Using Pandas and xlrd together. Ignoring absence/presence of column headers

Question

I am hoping you can help me - I'm sure its likely a small thing to fix, when one knows how.

In my workshop, neither I nor my colleagues can make 'find and replace all' changes via the front-end of our database. The boss just denies us that level of access. If we need to make changes to dozens or perhaps hundreds of records it must all be done by copy-and-paste or similar means. Craziness.

I am trying to make a workaround to that with Python 2 and in particular libraries such as Pandas, pyautogui and xlrd.

I have researched serval StackOverflow threads and have managed thus far to write some code that works well at reading a given XL file .In production, this will be a file exported from a found data set in the database GUI front-end and will be just a single column of 'Article Numbers' for the items in the computer workshop. This will always have an Excel column header. E.g

ANR
51234
34567
12345
...

All the records numbers are 5 digit numbers. We also have the means of scanning items with an IR scanner to a 'Workflow' app on the iPad we have and automatically making an XL file out of that list of scanned items.

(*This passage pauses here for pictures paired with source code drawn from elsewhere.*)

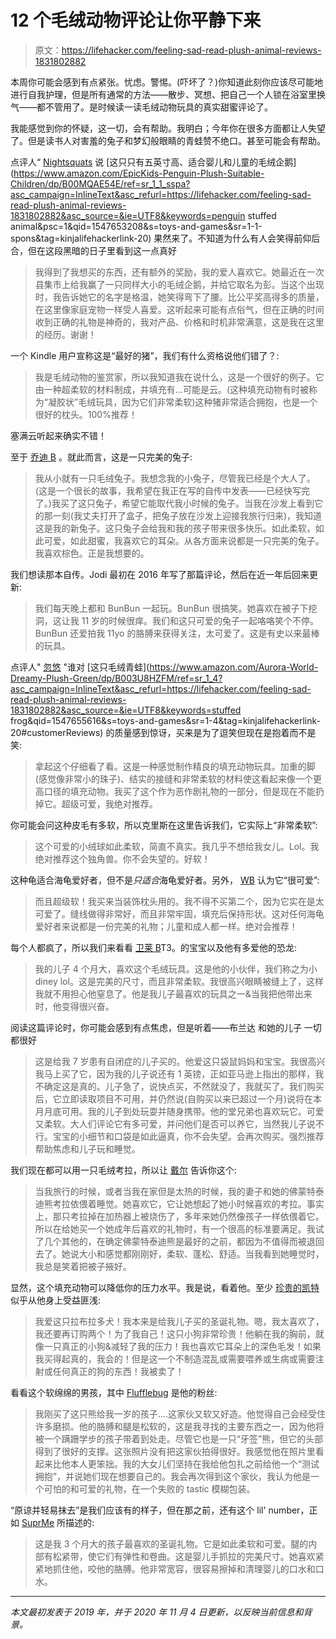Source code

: # 12 个毛绒动物评论让你平静下来

> 原文：<https://lifehacker.com/feeling-sad-read-plush-animal-reviews-1831802882>

本周你可能会感到有点紧张。忧虑。警惕。(吓坏了？)你知道此刻你应该尽可能地进行自我护理，但是所有通常的方法——散步、冥想、把自己一个人锁在浴室里换气——都不管用了。是时候读一读毛绒动物玩具的真实甜蜜评论了。

我能感觉到你的怀疑，这一切，会有帮助。我明白；今年你在很多方面都让人失望了。但是读书人对害羞的兔子和梦幻般眼睛的青蛙赞不绝口。甚至可能会有帮助。

点评人“ [Nightsquats](https://www.amazon.com/gp/customer-reviews/REED8QUHGH3JU/ref=cm_cr_dp_d_rvw_ttl?ASIN=B00MQAE54E&asc_campaign=InlineText&asc_refurl=https://lifehacker.com/feeling-sad-read-plush-animal-reviews-1831802882&asc_source=&ie=UTF8&tag=kinjalifehackerlink-20) 说 [这只只有五英寸高、适合婴儿和儿童的毛绒企鹅](https://www.amazon.com/EpicKids-Penguin-Plush-Suitable-Children/dp/B00MQAE54E/ref=sr_1_1_sspa?asc_campaign=InlineText&asc_refurl=https://lifehacker.com/feeling-sad-read-plush-animal-reviews-1831802882&asc_source=&ie=UTF8&keywords=penguin stuffed animal&psc=1&qid=1547653208&s=toys-and-games&sr=1-1-spons&tag=kinjalifehackerlink-20) 果然来了。不知道为什么有人会笑得前仰后合，但在这段黑暗的日子里看到这一点真好

> 我得到了我想买的东西，还有额外的奖励，我的爱人喜欢它。她最近在一次县集市上给我赢了一只同样大小的毛绒企鹅，并给它取名为彭。当这个出现时，我告诉她它的名字是格温，她笑得弯下了腰。比公平奖高得多的质量，在这里像家庭宠物一样受人喜爱。这听起来可能有点俗气，但在正确的时间收到正确的礼物是神奇的，我对产品、价格和时机非常满意，这是我在这里的经历。谢谢！

一个 Kindle 用户宣称这是“最好的猪”，我们有什么资格说他们错了？:

> 我是毛绒动物的鉴赏家，所以我知道我在说什么，这是一个很好的例子。它由一种超柔软的材料制成，并填充有...可能是云。(这种填充动物有时被称为“凝胶状”毛绒玩具，因为它们非常柔软)这种猪非常适合拥抱，也是一个很好的枕头。100%推荐！

塞满云听起来确实不错！

至于 [乔迪 B](https://www.amazon.com/gp/customer-reviews/R267QFSBE4UAMB/ref=cm_cr_dp_d_rvw_ttl?ASIN=B00163U4LK&asc_campaign=InlineText&asc_refurl=https://lifehacker.com/feeling-sad-read-plush-animal-reviews-1831802882&asc_source=&ie=UTF8&tag=kinjalifehackerlink-20) 。就此而言，这是一只完美的兔子:

> 我从小就有一只毛绒兔子。我想念我的小兔子，尽管我已经是个大人了。(这是一个很长的故事，我希望在我正在写的自传中发表——已经快写完了。)我买了这只兔子，希望它能取代我小时候的兔子。当我在沙发上看到它的那一刻(我丈夫打开了盒子，把兔子放在沙发上迎接我旅行归来)，我知道这是我的新兔子。这只兔子会给我和我的孩子带来很多快乐。如此柔软，如此可爱，如此甜蜜，我喜欢它的耳朵。从各方面来说都是一只完美的兔子。我喜欢棕色。正是我想要的。

我们想读那本自传。Jodi 最初在 2016 年写了那篇评论，然后在近一年后回来更新:

> 我们每天晚上都和 BunBun 一起玩。BunBun 很搞笑。她喜欢在被子下挖洞，这让我 11 岁的时候很痒。我们和这只可爱的兔子一起咯咯笑个不停。BunBun 还爱拍我 11yo 的胳膊来获得关注，太可爱了。这是有史以来最棒的玩具。

点评人" [忽悠](https://www.amazon.com/gp/customer-reviews/R1UJD15KFHJ1NN/ref=cm_cr_dp_d_rvw_ttl?ASIN=B003U8HZFM&asc_campaign=InlineText&asc_refurl=https://lifehacker.com/feeling-sad-read-plush-animal-reviews-1831802882&asc_source=&ie=UTF8&tag=kinjalifehackerlink-20) "谁对 [这只毛绒青蛙](https://www.amazon.com/Aurora-World-Dreamy-Plush-Green/dp/B003U8HZFM/ref=sr_1_4?asc_campaign=InlineText&asc_refurl=https://lifehacker.com/feeling-sad-read-plush-animal-reviews-1831802882&asc_source=&ie=UTF8&keywords=stuffed frog&qid=1547655616&s=toys-and-games&sr=1-4&tag=kinjalifehackerlink-20#customerReviews) 的质量感到惊讶，买来是为了逗笑但现在是抱着而不是笑:

> 拿起这个仔细看了看。这是一种感觉制作精良的填充动物玩具。加重的脚(感觉像非常小的珠子)、结实的接缝和非常柔软的材料使这看起来像一个更高口径的填充动物。我买了这个作为恶作剧礼物的一部分，但是现在不能扔掉它。超级可爱，我绝对推荐。

你可能会问这种皮毛有多软，所以克里斯在这里告诉我们，它实际上“非常柔软”:

> 这个可爱的小绒球如此柔软，简直不真实。我几乎不想给我女儿。Lol。我绝对推荐这个独角兽。你不会失望的。好软！

这种龟适合海龟爱好者，但不是*只适合*海龟爱好者。另外， [WB](https://www.amazon.com/gp/customer-reviews/RY9VBDX0J3YQ3/ref=cm_cr_getr_d_rvw_ttl?ASIN=B01J7YEY38&asc_campaign=InlineText&asc_refurl=https://lifehacker.com/feeling-sad-read-plush-animal-reviews-1831802882&asc_source=&ie=UTF8&tag=kinjalifehackerlink-20) 认为它“很可爱”:

> 而且超级软！我买来当装饰枕头用的。我不得不买第二个，因为它实在是太可爱了。缝线做得非常好，而且非常牢固，填充后保持形状。这对任何海龟爱好者来说都是一份完美的礼物；儿童和成人都一样。绝对会推荐！

每个人都疯了，所以我们来看看 [卫莱 B](https://www.amazon.com/gp/customer-reviews/RFKJNYED5RQ65/ref=cm_cr_getr_d_rvw_ttl?ASIN=B07N369ZCR&asc_campaign=InlineText&asc_refurl=https://lifehacker.com/feeling-sad-read-plush-animal-reviews-1831802882&asc_source=&ie=UTF8&tag=kinjalifehackerlink-20)T3。的宝宝以及他有多爱他的恐龙:

> 我的儿子 4 个月大，喜欢这个毛绒玩具。这是他的小伙伴，我们称之为小 diney lol。这是完美的尺寸，而且非常柔软。我很高兴眼睛被缝上了，这样我就不用担心他窒息了。他是我儿子最喜欢的玩具之一&当我把他带出来时，他变得很兴奋。

阅读这篇评论时，你可能会感到有点焦虑，但是听着——布兰达 和她的儿子
一切都很好

> 这是给我 7 岁患有自闭症的儿子买的。他爱这只袋鼠妈妈和宝宝。我很高兴我马上买了它，因为我的儿子说还有 1 英镑，正如亚马逊上指出的那样，我不确定这是真的。儿子急了，说快点买，不然就没了，我就买了。我们购买后，它立即读取项目不可用，并仍然说(自购买以来已超过一个月)说将在本月月底可用。我的儿子到处玩耍并随身携带。他的堂兄弟也喜欢玩它。可爱又柔软。大人们评论它有多可爱，并问他们是否可以养它，当然我儿子说不行。宝宝的小细节和口袋是如此逼真，你不会失望。会再次购买。强烈推荐帮助焦虑和儿子玩和睡觉。

我们现在都可以用一只毛绒考拉，所以让 [戴尔](https://www.amazon.com/gp/customer-reviews/R1GXB95T7E0TLC/ref=cm_cr_dp_d_rvw_ttl?ASIN=B07JR39NM9&asc_campaign=InlineText&asc_refurl=https://lifehacker.com/feeling-sad-read-plush-animal-reviews-1831802882&asc_source=&ie=UTF8&tag=kinjalifehackerlink-20) 告诉你这个:

> 当我旅行的时候，或者当我在家但是太热的时候，我的妻子和她的佛蒙特泰迪熊考拉依偎着睡觉。她喜欢它，它让她想起了她小时候喜欢的考拉。事实上，那只考拉掉在加热器上被烧伤了，多年来她仍然像孩子一样依偎着它。所以在给她买一个她成年后喜欢的礼物时，有一个很高的标准要满足。我试了几个其他的，在确定佛蒙特泰迪熊是最好的之前，都因为不值得而被退回去了。她说大小和感觉都刚刚好，柔软、蓬松、舒适。当我看到她睡觉时，我总是笑着把被子掖好。

显然，这个填充动物可以降低你的压力水平。我是说，看着他。至少 [珍贵的凯特](https://www.amazon.com/gp/customer-reviews/R2ZEI7GI2P1QAX/ref=cm_cr_dp_d_rvw_ttl?ASIN=B0799QVJBN&asc_campaign=InlineText&asc_refurl=https://lifehacker.com/feeling-sad-read-plush-animal-reviews-1831802882&asc_source=&ie=UTF8&tag=kinjalifehackerlink-20) 似乎从他身上受益匪浅:

> 我爱这只拉布拉多犬！我本来是给我儿子买的圣诞礼物。嗯，我太喜欢了，我还要再订购两个！为了我自己！这只小狗非常珍贵！他躺在我的胸前，就像一只真正的小狗&减轻了我的压力！我也喜欢它耳朵上的深色毛发！如果我买得起真的，我会的！但是这一个不制造混乱或需要喂养或生病或需要注射或任何真正的狗的东西！我被卖了！

看看这个软绵绵的男孩，其中 [Flufflebug](https://www.amazon.com/gp/customer-reviews/R222P634VAZ8RW/ref=cm_cr_getr_d_rvw_ttl?ASIN=B00HV3XI5I&asc_campaign=InlineText&asc_refurl=https://lifehacker.com/feeling-sad-read-plush-animal-reviews-1831802882&asc_source=&ie=UTF8&tag=kinjalifehackerlink-20) 是他的粉丝:

> 我刚买了这只熊给我一岁的孩子....这家伙又软又好造。他觉得自己会经受住许多磨损。他的胳膊和腿是松软的，这是我寻找的主要东西之一，因为他将被一个蹒跚学步的孩子带着到处走。尽管它也是一只“牙签”熊，但它的头部得到了很好的支撑。这张照片没有把这家伙拍得很好。我感觉他在照片里看起来比他本人更笨拙。我的大女儿们坚持在我给他包扎之前给他一个“测试拥抱”，并说她们现在想要自己的。我会再次得到这个家伙，我认为他是一个可怕的和可爱的礼物，在一个失败的 tastic 模糊包装。

“原谅并轻易抹去”是我们应该有的样子，但在那之前，还有这个 lil' number，正如 [SuprMe](https://www.amazon.com/gp/customer-reviews/R13FBNOF7354FK/ref=cm_cr_dp_d_rvw_ttl?ASIN=B074V2GGMP&asc_campaign=InlineText&asc_refurl=https://lifehacker.com/feeling-sad-read-plush-animal-reviews-1831802882&asc_source=&ie=UTF8&tag=kinjalifehackerlink-20) 所描述的:

> 这是我 3 个月大的孩子最喜欢的圣诞礼物。它是如此柔软和可爱。腿的内部有松紧带，使它们有弹性和卷曲。这是婴儿手抓拉的完美尺寸。她喜欢紧紧地抓住他，咬他的胳膊。他非常宽容，很容易擦掉和清理婴儿的口水和口水。

* * *

*本文最初发表于 2019 年，并于 2020 年 11 月 4 日更新，以反映当前信息和背景。*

The XL file here could look something similar to this.

It differs in that there is no column header. All XL files have their data 'anchored' at cell A1 on 'Sheet1" and again just single column will be used. No unnecessary complications here!

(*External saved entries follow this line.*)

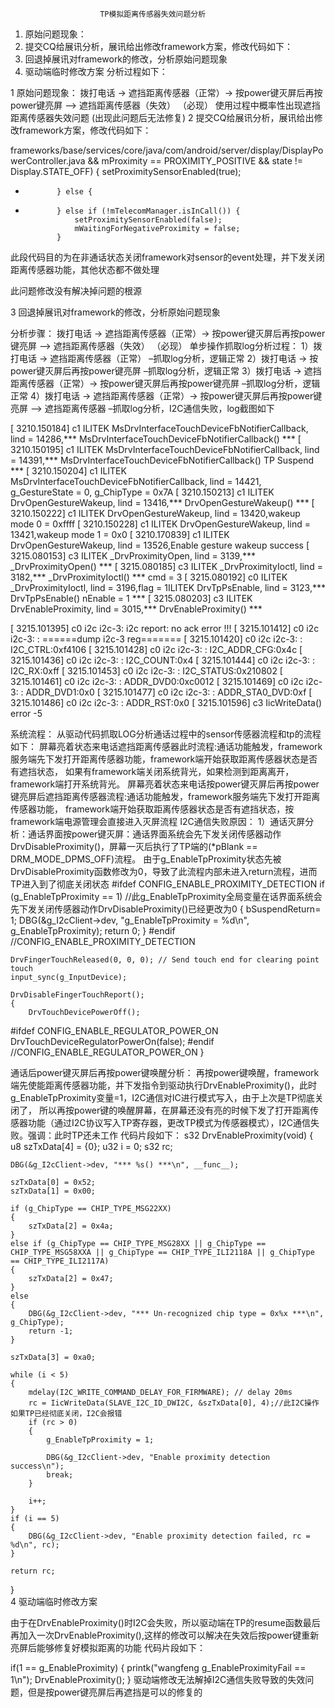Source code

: 						TP模拟距离传感器失效问题分析

1. 原始问题现象：
2. 提交CQ给展讯分析，展讯给出修改framework方案，修改代码如下：
3. 回退掉展讯对framework的修改，分析原始问题现象
4. 驱动端临时修改方案
分析过程如下：

1 原始问题现象：
拨打电话 -> 遮挡距离传感器（正常）-> 按power键灭屏后再按power键亮屏 —> 遮挡距离传感器（失效） （必现）
使用过程中概率性出现遮挡距离传感器失效问题 (出现此问题后无法修复)
2 提交CQ给展讯分析，展讯给出修改framework方案，修改代码如下：

frameworks/base/services/core/java/com/android/server/display/DisplayPowerController.java
					 && mProximity == PROXIMITY_POSITIVE
					 && state != Display.STATE_OFF) {
				 setProximitySensorEnabled(true);
-            } else {
+            } else if (!mTelecomManager.isInCall()) {
				 setProximitySensorEnabled(false);
				 mWaitingForNegativeProximity = false;
			 } 
此段代码目的为在非通话状态关闭framework对sensor的event处理，并下发关闭距离传感器功能，其他状态都不做处理

此问题修改没有解决掉问题的根源

3 回退掉展讯对framework的修改，分析原始问题现象

分析步骤： 拨打电话 -> 遮挡距离传感器（正常）-> 按power键灭屏后再按power键亮屏 —> 遮挡距离传感器（失效） （必现） 单步操作抓取log分析过程： 1）拨打电话 -> 遮挡距离传感器（正常） –抓取log分析，逻辑正常 2）拨打电话 -> 按power键灭屏后再按power键亮屏 –抓取log分析，逻辑正常 3）拨打电话 -> 遮挡距离传感器（正常）-> 按power键灭屏后再按power键亮屏 –抓取log分析，逻辑正常 4）拨打电话 -> 遮挡距离传感器（正常）-> 按power键灭屏后再按power键亮屏 —> 遮挡距离传感器 –抓取log分析，I2C通信失败，log截图如下

[ 3210.150184] c1 ILITEK MsDrvInterfaceTouchDeviceFbNotifierCallback, lind = 14286,*** MsDrvInterfaceTouchDeviceFbNotifierCallback() ***
[ 3210.150195] c1 ILITEK MsDrvInterfaceTouchDeviceFbNotifierCallback, lind = 14391,*** MsDrvInterfaceTouchDeviceFbNotifierCallback() TP Suspend ***
[ 3210.150204] c1 ILITEK MsDrvInterfaceTouchDeviceFbNotifierCallback, lind = 14421, g_GestureState = 0, g_ChipType = 0x7A
[ 3210.150213] c1 ILITEK DrvOpenGestureWakeup, lind = 13416,*** DrvOpenGestureWakeup() ***
[ 3210.150222] c1 ILITEK DrvOpenGestureWakeup, lind = 13420,wakeup mode 0 = 0xffff
[ 3210.150228] c1 ILITEK DrvOpenGestureWakeup, lind = 13421,wakeup mode 1 = 0x0
[ 3210.170839] c1 ILITEK DrvOpenGestureWakeup, lind = 13526,Enable gesture wakeup success
[ 3215.080153] c3 ILITEK _DrvProximityOpen, lind = 3139,*** _DrvProximityOpen() ***
[ 3215.080185] c3 ILITEK _DrvProximityIoctl, lind = 3182,*** _DrvProximityIoctl() *** cmd = 3
[ 3215.080192] c0 ILITEK _DrvProximityIoctl, lind = 3196,flag = 1ILITEK DrvTpPsEnable, lind = 3123,*** DrvTpPsEnable() nEnable = 1 ***
[ 3215.080203] c3 ILITEK DrvEnableProximity, lind = 3015,*** DrvEnableProximity() ***

 [ 3215.101395] c0 i2c i2c-3: i2c report: no ack error !!!
 [ 3215.101412] c0 i2c i2c-3: : ======dump i2c-3 reg=======
 [ 3215.101420] c0 i2c i2c-3: : I2C_CTRL:0xf4106
 [ 3215.101428] c0 i2c i2c-3: : I2C_ADDR_CFG:0x4c
 [ 3215.101436] c0 i2c i2c-3: : I2C_COUNT:0x4
 [ 3215.101444] c0 i2c i2c-3: : I2C_RX:0xff
 [ 3215.101453] c0 i2c i2c-3: : I2C_STATUS:0x210802
 [ 3215.101461] c0 i2c i2c-3: : ADDR_DVD0:0xc0012
 [ 3215.101469] c0 i2c i2c-3: : ADDR_DVD1:0x0
 [ 3215.101477] c0 i2c i2c-3: : ADDR_STA0_DVD:0xf
 [ 3215.101486] c0 i2c i2c-3: : ADDR_RST:0x0
 [ 3215.101596] c3 IicWriteData() error -5

系统流程： 从驱动代码抓取LOG分析通话过程中的sensor传感器流程和tp的流程如下：
屏幕亮着状态来电话遮挡距离传感器此时流程:通话功能触发，framework服务端先下发打开距离传感器功能，framework端开始获取距离传感器状态是否有遮挡状态， 如果有framework端关闭系统背光，如果检测到距离离开，framework端打开系统背光。
屏幕亮着状态来电话按power键灭屏后再按power键亮屏后遮挡距离传感器流程:通话功能触发，framework服务端先下发打开距离传感器功能， framework端开始获取距离传感器状态是否有遮挡状态，按framework端电源管理会直接进入灭屏流程
I2C通信失败原因： 1）通话灭屏分析：通话界面按power键灭屏：通话界面系统会先下发关闭传感器动作DrvDisableProximity()，屏幕一灭后执行了TP端的(*pBlank == DRM_MODE_DPMS_OFF)流程。 由于g_EnableTpProximity状态先被DrvDisableProximity函数修改为0，导致了此流程内部未进入return流程，进而TP进入到了彻底关闭状态
#ifdef CONFIG_ENABLE_PROXIMITY_DETECTION
	if (g_EnableTpProximity == 1)  //此g_EnableTpProximity全局变量在话界面系统会先下发关闭传感器动作DrvDisableProximity()已经更改为0
	{
		bSuspendReturn= 1;
		DBG(&g_I2cClient->dev, "g_EnableTpProximity = %d\n", g_EnableTpProximity);
		return 0;
	}
#endif //CONFIG_ENABLE_PROXIMITY_DETECTION

	DrvFingerTouchReleased(0, 0, 0); // Send touch end for clearing point touch
	input_sync(g_InputDevice);

	DrvDisableFingerTouchReport();
	{
		DrvTouchDevicePowerOff();
#ifdef CONFIG_ENABLE_REGULATOR_POWER_ON
		DrvTouchDeviceRegulatorPowerOn(false);
#endif //CONFIG_ENABLE_REGULATOR_POWER_ON
	}

通话后power键灭屏后再按power键唤醒分析： 再按power键唤醒，framework端先使能距离传感器功能，并下发指令到驱动执行DrvEnableProximity()，此时g_EnableTpProximity变量=1，I2C通信对IC进行模式写入，由于上次是TP彻底关闭了， 所以再按power键的唤醒屏幕，在屏幕还没有亮的时候下发了打开距离传感器功能（通过I2C协议写入TP寄存器，更改TP模式为传感器模式），I2C通信失败。强调：此时TP还未工作 代码片段如下：
s32 DrvEnableProximity(void)
{
	u8 szTxData[4] = {0};
	u32 i = 0;
	s32 rc;

	DBG(&g_I2cClient->dev, "*** %s() ***\n", __func__);

	szTxData[0] = 0x52;
	szTxData[1] = 0x00;

	if (g_ChipType == CHIP_TYPE_MSG22XX)
	{
		szTxData[2] = 0x4a;
	}
	else if (g_ChipType == CHIP_TYPE_MSG28XX || g_ChipType == CHIP_TYPE_MSG58XXA || g_ChipType == CHIP_TYPE_ILI2118A || g_ChipType == CHIP_TYPE_ILI2117A)
	{
		szTxData[2] = 0x47;
	}
	else
	{
		DBG(&g_I2cClient->dev, "*** Un-recognized chip type = 0x%x ***\n", g_ChipType);
		return -1;
	}

	szTxData[3] = 0xa0;

	while (i < 5)
	{
		mdelay(I2C_WRITE_COMMAND_DELAY_FOR_FIRMWARE); // delay 20ms
		rc = IicWriteData(SLAVE_I2C_ID_DWI2C, &szTxData[0], 4);//此I2C操作如果TP已经彻底关闭，I2C会报错
		if (rc > 0)
		{
			g_EnableTpProximity = 1;

			DBG(&g_I2cClient->dev, "Enable proximity detection success\n");
			break;
		}

		i++;
	}
	if (i == 5)
	{
		DBG(&g_I2cClient->dev, "Enable proximity detection failed, rc = %d\n", rc);
	}

	return rc;
}	
4 驱动端临时修改方案

由于在DrvEnableProximity()时I2C会失败，所以驱动端在TP的resume函数最后再加入一次DrvEnableProximity(),这样的修改可以解决在失效后按power键重新亮屏后能够修复好模拟距离的功能 代码片段如下：

if(1 == g_EnableProximity)
{
		printk("wangfeng g_EnableProximityFail == 1\n");
		DrvEnableProximity();
}
驱动端修改无法解掉I2C通信失败导致的失效问题，但是按power键亮屏后再遮挡是可以的修复的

Here is the script anyway. When it is fully working system arguments will be supplied to it. For now, let's pretend that we need to change records to have their 'RAM' value changed from
"2GB" to "2 GB".

import xlrd
import string
import re
import pandas as pd


field = "RAM"
value = "2 GB"

myFile = "/Users/me/folder/testArticles.xlsx"
df = pd.read_excel(myFile)
myRegex = "^[0-9]{5}$"


# data collection and putting into lists.
workbook = xlrd.open_workbook(myFile)
sheet = workbook.sheet_by_index(0)
data = [[sheet.cell_value(r, c) for c in range(sheet.ncols)] for r in     range(sheet.nrows)]

formatted = []
deDuped = []

# removing any possible XL headers, setting all values to strings
# that look like five-digit ints, apply a regex to be sure.
for i in data:
    cellValue = str(i)
    cellValue = cellValue.translate(None, '\'[u]\'')


    # remove the decimal point
    # Searching for the header will cause a database front-end problem. 
    cellValue = cellValue[:-2]
    cellValue = cellValue.translate(None, string.letters)

    # making sure only valid article numbers get through
    # blank rows etc can take a hike
    if len(cellValue) != 0:
        if re.match(myRegex, cellValue):
            formatted.append(cellValue)

# weeding out any possilbe dupes.
for i in formatted:
    if i not in deDuped:
        deDuped.append(i)


#main code block
for i in deDuped:

    #lots going on here involving pyauotgui
    #making sure of no error running searches, checking for warnings, moving/tabbing around DB front-end etc

    #if all goes to plan
    #removing that record number from the excel file and saving the change
    #so that if we run the script again for the same XL file 
    #we don't needlessly update an already OK record again. 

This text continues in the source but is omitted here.